Back in April of 2017, President Trump presented his Tax Reform Plan to the nation – Today we will hear where this plan stands.
April 27, 2017
ICYMI: WSJ Praise For Trump Tax Reform Plan
“Mr. Trump’s modernization would be a huge improvement on the current tax code that would give the economy a big lift, especially on the corporate side.”
Trump’s Tax Principles
The Wall Street Journal
The White House rolled out its tax principles on Tuesday, investing new energy in the first serious reform debate in 30 years. … [P]resident Trump’s outline resembles the supply-side principles he campaigned on and is an ambitious and necessary economic course correction that would help restore broad-based U.S. prosperity.

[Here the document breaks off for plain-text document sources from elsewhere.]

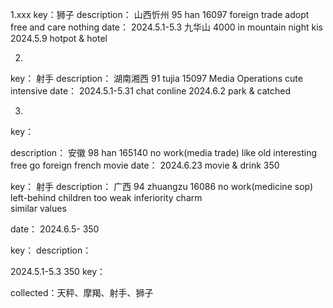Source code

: 
1.xxx
   key：狮子
   description： 
     山西忻州 95 han 16097 foreign trade 
     adopt 
     free and care nothing
   date：
     2024.5.1-5.3   九华山  4000  in mountain night kis
     2024.5.9       hotpot & hotel

2.   
key：
  射手
description： 
  湖南湘西 91 tujia 15097 Media Operations
  cute intensive
date：
  2024.5.1-5.31   chat conline 
  2024.6.2        park & catched 

3.   
key：
 
description： 
  安徽 98 han 165140  no work(media trade)
  like old  interesting   free  go foreign
  french movie
date：
   2024.6.23   movie & drink  350



key：
   射手
description：
   广西 94 zhuangzu 16086  no work(medicine sop)
   left-behind children    too weak   inferiority
   charm  
   similar values
   
   
date：
  2024.6.5-    350




key：
description：

2024.5.1-5.3   350
key：





collected：天秤、摩羯、射手、狮子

Many voters heard Mr. Trump’s make-America-great-again slogan as a promise to raise their incomes and improve economic opportunities after a long stagnation. Eight years of 2% growth since the recession ended in 2009 is the weakest recovery in the postwar era, and the result has been rising anxiety and diminished expectations for millions of Americans.
Faster growth of 3% a year or more is possible, but it will take better policies, and tax reform is an indispensable lever. Mr. Trump’s modernization would be a huge improvement on the current tax code that would give the economy a big lift, especially on the corporate side. The reform would sharply cut the business income rate to 15% from 35%, while simplifying the code for individuals and cutting some marginal rates.
The cuts would be permanent and immediate, and the rates are low enough to enhance the incentives to work and invest.
Mr. Trump’s plan is an opening bid to frame negotiations in Congress, and there are plenty of bargaining chips.
Republicans won’t get another opportunity like this to reshape the tax code for a generation.
The Trump principles show the President has made growth his highest priority, and they are a rebuke to the Washington consensus that 1% or 2% growth is the best America can do. Now Mr. Trump has to show results. If anything close to this reform can survive the political maelstrom, it will go a long way toward returning to the abundance of the 1980s and 1990s.